SUPPLIED MATERIAL START

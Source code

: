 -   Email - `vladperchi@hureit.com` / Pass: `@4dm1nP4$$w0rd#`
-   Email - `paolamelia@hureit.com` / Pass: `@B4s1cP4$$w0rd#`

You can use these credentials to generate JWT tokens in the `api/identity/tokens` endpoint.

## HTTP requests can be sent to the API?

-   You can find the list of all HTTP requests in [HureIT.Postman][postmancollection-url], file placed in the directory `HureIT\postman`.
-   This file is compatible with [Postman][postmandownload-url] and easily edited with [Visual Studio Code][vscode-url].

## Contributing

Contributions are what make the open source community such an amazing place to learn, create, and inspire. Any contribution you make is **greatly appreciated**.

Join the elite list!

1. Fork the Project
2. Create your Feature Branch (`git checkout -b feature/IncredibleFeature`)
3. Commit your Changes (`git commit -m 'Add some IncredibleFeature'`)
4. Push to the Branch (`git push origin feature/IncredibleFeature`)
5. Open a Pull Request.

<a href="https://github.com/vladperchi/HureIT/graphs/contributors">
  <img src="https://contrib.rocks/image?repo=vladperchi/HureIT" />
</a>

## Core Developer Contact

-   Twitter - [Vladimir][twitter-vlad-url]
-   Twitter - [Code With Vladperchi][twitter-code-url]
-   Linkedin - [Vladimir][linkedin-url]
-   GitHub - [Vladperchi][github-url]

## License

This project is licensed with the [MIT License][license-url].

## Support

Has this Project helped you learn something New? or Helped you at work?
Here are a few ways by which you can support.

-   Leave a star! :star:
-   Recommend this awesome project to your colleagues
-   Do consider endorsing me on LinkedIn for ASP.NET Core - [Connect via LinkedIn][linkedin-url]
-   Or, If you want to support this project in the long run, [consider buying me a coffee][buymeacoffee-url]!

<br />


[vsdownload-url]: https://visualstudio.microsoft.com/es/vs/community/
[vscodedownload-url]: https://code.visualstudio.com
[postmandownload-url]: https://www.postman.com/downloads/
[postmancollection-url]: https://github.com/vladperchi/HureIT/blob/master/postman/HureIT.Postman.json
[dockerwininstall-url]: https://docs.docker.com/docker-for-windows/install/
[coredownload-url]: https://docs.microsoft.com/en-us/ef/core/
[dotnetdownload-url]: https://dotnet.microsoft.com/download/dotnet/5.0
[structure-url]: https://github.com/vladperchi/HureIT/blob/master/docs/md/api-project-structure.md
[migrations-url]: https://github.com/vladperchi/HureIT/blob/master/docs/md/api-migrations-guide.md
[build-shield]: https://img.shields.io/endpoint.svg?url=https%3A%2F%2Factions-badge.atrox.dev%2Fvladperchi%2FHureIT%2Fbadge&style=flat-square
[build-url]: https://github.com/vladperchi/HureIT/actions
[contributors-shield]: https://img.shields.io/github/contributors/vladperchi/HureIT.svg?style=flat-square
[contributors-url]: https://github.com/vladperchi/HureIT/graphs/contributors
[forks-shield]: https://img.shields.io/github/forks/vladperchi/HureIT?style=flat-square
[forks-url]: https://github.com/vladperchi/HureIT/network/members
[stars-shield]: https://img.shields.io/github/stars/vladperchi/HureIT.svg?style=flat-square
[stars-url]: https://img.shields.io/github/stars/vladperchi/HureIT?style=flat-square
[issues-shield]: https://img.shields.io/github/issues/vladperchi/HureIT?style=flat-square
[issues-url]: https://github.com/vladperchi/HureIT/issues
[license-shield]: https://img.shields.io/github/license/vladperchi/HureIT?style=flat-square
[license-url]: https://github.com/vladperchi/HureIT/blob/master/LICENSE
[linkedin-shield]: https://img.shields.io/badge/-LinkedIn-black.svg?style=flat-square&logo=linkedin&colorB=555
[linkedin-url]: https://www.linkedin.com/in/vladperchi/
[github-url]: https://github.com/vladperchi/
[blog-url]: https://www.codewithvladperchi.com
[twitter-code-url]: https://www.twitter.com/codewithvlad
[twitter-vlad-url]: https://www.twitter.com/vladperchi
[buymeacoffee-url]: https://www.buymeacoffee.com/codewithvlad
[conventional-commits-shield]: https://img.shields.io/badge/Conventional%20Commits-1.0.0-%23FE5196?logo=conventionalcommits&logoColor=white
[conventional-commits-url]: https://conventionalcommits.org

SUPPLIED MATERIAL END

> TASK REQUIREMENTS
Locate the lines above that contain "blob" and copy them.

> ANSWER AREA
[postmancollection-url]: https://github.com/vladperchi/HureIT/blob/master/postman/HureIT.Postman.json
[structure-url]: https://github.com/vladperchi/HureIT/blob/master/docs/md/api-project-structure.md
[migrations-url]: https://github.com/vladperchi/HureIT/blob/master/docs/md/api-migrations-guide.md
[license-url]: https://github.com/vladperchi/HureIT/blob/master/LICENSE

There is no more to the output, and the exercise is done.